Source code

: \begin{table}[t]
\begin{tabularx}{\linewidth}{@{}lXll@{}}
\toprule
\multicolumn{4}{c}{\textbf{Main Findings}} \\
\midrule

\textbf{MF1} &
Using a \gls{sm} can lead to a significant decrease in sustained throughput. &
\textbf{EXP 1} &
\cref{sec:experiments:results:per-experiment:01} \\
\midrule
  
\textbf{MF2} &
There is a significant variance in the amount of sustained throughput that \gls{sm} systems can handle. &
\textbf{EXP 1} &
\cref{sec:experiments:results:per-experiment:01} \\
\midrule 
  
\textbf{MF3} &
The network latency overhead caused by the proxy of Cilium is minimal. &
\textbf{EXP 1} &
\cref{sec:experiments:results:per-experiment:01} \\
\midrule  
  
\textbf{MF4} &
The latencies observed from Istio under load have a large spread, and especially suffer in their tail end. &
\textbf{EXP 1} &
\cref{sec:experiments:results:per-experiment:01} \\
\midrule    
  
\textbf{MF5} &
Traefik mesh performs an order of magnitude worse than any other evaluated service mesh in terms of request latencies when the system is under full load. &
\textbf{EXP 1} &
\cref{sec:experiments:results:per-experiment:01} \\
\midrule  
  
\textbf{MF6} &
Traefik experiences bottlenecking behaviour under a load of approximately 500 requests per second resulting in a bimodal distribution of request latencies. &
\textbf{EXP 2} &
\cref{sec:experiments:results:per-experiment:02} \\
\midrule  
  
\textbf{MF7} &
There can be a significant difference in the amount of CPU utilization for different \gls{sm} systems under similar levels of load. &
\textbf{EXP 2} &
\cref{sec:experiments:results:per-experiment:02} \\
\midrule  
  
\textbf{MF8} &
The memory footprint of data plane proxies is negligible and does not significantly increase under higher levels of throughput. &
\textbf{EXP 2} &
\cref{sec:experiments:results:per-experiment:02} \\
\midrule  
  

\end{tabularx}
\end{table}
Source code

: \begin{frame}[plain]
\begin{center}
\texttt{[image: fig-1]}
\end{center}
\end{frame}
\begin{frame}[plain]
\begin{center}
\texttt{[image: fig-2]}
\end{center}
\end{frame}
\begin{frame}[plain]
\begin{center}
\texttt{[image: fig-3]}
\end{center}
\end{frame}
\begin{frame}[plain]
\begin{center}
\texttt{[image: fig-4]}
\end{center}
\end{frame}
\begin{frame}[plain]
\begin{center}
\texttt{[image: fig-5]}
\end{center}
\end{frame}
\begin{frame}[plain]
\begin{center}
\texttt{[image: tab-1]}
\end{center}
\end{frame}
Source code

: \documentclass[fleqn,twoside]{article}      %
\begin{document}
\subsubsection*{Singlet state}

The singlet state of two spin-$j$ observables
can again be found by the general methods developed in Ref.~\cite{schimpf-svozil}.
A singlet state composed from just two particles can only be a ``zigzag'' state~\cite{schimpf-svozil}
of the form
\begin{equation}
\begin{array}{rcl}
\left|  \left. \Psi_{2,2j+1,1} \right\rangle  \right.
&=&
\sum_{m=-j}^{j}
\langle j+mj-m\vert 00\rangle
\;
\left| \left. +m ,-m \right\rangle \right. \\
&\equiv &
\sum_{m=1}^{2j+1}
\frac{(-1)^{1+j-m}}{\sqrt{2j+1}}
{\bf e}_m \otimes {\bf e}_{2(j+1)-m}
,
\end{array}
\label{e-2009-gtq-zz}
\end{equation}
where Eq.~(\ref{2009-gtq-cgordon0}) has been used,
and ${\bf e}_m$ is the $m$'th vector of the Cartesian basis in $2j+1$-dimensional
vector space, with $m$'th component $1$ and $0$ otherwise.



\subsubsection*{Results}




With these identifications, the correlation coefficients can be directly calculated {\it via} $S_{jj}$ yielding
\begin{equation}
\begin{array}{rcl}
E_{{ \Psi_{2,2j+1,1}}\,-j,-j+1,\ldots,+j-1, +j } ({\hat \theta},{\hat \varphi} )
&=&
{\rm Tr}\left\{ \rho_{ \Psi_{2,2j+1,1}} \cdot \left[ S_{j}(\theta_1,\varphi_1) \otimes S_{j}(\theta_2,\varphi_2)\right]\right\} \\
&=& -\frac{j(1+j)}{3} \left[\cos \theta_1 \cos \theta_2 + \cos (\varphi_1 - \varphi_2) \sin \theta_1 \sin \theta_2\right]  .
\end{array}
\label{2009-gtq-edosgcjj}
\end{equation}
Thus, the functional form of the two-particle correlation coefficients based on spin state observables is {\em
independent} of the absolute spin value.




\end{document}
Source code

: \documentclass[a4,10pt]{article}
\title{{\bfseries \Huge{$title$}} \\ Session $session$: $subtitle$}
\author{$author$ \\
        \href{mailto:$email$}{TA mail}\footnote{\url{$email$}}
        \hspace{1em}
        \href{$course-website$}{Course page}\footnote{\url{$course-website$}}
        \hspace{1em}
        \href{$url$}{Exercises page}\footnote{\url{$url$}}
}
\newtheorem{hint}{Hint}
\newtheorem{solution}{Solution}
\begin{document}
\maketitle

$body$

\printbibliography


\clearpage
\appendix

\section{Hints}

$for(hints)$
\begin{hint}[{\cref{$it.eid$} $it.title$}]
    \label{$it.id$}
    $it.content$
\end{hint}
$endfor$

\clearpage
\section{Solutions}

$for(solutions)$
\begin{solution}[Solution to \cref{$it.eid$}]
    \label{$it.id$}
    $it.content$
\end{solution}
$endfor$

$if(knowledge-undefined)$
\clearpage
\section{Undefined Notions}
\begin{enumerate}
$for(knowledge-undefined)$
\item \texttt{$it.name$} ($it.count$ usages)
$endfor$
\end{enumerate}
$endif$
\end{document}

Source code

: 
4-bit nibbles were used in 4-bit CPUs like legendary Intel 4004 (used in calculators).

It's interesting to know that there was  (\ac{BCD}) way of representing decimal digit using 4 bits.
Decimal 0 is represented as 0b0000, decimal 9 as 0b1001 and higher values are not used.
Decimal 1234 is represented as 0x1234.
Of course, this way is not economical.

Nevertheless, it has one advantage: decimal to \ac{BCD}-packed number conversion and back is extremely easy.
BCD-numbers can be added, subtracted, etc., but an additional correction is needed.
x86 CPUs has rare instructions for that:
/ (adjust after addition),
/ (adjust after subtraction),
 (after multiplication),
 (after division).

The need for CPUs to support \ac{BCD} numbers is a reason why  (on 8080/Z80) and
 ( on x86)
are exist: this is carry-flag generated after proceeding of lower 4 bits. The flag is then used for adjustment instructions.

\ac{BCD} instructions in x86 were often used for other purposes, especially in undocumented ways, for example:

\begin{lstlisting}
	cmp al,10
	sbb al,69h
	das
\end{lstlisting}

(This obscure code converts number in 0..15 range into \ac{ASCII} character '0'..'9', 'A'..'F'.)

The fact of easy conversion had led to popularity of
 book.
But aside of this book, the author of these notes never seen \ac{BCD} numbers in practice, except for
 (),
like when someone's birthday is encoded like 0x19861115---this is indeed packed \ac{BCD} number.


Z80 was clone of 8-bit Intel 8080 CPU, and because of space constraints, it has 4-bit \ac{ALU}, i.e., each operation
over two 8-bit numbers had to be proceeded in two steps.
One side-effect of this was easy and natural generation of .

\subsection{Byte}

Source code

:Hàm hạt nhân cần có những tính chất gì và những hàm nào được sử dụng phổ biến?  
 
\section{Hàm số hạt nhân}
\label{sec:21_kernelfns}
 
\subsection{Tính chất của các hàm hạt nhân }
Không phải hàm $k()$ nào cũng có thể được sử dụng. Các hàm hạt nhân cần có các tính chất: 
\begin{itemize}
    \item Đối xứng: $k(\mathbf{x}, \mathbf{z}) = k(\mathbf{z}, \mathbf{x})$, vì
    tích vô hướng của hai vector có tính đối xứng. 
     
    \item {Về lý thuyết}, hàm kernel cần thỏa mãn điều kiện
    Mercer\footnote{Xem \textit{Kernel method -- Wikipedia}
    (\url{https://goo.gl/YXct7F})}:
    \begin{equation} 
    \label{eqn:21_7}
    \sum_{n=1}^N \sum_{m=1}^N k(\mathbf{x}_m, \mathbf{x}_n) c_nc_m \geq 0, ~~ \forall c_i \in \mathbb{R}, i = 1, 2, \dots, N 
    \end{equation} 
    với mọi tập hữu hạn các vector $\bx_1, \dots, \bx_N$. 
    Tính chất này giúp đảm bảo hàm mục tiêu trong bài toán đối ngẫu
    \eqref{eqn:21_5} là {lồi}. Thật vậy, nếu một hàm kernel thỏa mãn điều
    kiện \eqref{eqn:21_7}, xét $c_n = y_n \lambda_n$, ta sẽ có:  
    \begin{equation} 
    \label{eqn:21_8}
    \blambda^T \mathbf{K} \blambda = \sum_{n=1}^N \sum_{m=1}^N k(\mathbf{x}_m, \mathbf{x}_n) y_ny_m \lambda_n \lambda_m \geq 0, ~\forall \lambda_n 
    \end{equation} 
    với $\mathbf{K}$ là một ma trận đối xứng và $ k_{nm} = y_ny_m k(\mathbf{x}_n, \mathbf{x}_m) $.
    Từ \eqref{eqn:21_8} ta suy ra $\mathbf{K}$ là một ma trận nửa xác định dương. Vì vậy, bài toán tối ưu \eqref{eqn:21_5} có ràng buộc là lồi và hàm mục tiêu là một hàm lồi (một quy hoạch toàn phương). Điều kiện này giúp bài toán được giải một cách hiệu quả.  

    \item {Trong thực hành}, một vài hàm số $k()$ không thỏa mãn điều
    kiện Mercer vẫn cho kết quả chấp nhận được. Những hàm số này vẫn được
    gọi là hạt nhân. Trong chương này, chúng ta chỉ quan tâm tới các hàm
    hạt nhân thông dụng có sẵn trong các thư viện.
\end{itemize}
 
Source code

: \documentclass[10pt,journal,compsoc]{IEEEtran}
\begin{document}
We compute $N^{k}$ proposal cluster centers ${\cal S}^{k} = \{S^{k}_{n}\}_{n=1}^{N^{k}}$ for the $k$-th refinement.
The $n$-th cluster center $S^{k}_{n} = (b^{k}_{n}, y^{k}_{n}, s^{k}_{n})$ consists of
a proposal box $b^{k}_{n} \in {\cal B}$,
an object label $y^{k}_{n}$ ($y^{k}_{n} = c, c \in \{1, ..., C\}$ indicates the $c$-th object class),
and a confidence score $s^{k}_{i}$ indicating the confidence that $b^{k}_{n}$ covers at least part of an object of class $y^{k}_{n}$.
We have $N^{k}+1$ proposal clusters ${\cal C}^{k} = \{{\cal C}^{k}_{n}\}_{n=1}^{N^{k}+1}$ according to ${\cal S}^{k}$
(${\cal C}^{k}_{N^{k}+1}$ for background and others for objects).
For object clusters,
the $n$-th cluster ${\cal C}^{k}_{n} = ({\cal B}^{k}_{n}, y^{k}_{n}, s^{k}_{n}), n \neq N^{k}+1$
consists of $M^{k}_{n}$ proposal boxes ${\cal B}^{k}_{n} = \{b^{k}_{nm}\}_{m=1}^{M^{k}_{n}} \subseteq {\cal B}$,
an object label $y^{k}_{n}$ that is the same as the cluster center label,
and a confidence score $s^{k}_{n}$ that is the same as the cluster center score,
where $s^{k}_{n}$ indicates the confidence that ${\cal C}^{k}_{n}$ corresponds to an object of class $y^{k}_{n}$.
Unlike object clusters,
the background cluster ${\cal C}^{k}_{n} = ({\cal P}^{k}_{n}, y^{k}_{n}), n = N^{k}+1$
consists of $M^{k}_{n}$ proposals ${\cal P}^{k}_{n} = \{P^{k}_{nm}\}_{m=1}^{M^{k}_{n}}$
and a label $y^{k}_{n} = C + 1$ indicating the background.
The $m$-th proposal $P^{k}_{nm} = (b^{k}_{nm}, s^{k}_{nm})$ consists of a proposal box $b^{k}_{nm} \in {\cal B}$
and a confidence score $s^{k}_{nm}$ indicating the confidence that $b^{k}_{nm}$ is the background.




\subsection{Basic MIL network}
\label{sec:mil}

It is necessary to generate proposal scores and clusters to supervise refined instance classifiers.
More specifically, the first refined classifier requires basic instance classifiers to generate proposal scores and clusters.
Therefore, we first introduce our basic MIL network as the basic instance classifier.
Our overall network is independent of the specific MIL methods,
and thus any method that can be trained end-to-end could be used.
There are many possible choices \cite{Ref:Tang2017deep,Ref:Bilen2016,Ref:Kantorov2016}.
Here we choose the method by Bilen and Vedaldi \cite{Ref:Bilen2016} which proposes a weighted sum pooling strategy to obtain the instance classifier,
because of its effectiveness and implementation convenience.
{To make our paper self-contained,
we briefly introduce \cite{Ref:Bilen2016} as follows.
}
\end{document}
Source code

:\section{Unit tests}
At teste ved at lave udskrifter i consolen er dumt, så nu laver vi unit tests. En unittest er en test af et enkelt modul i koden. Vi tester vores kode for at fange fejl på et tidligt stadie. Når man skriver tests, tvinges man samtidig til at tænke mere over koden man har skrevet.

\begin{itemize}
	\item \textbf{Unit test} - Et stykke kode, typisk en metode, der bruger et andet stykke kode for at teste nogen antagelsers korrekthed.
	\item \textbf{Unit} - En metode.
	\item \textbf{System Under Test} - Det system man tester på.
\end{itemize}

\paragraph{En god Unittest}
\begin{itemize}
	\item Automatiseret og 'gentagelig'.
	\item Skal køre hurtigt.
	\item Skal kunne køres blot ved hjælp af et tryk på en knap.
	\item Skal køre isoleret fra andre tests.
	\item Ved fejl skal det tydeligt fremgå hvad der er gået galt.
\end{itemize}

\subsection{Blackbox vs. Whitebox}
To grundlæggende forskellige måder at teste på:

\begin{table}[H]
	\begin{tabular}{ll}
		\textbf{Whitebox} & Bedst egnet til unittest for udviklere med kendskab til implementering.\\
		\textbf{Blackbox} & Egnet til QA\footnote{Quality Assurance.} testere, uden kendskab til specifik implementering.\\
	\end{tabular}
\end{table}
********
TASK PROMPT
In the listing above, find the line containing "mãn điều kiện" and the line containing "ma trận đối", then repeat those two lines and everything between them exactly.

RESULT BELOW
    \item {Về lý thuyết}, hàm kernel cần thỏa mãn điều kiện
    Mercer\footnote{Xem \textit{Kernel method -- Wikipedia}
    (\url{https://goo.gl/YXct7F})}:
    \begin{equation} 
    \label{eqn:21_7}
    \sum_{n=1}^N \sum_{m=1}^N k(\mathbf{x}_m, \mathbf{x}_n) c_nc_m \geq 0, ~~ \forall c_i \in \mathbb{R}, i = 1, 2, \dots, N 
    \end{equation} 
    với mọi tập hữu hạn các vector $\bx_1, \dots, \bx_N$. 
    Tính chất này giúp đảm bảo hàm mục tiêu trong bài toán đối ngẫu
    \eqref{eqn:21_5} là {lồi}. Thật vậy, nếu một hàm kernel thỏa mãn điều
    kiện \eqref{eqn:21_7}, xét $c_n = y_n \lambda_n$, ta sẽ có:  
    \begin{equation} 
    \label{eqn:21_8}
    \blambda^T \mathbf{K} \blambda = \sum_{n=1}^N \sum_{m=1}^N k(\mathbf{x}_m, \mathbf{x}_n) y_ny_m \lambda_n \lambda_m \geq 0, ~\forall \lambda_n 
    \end{equation} 
    với $\mathbf{K}$ là một ma trận đối xứng và $ k_{nm} = y_ny_m k(\mathbf{x}_n, \mathbf{x}_m) $.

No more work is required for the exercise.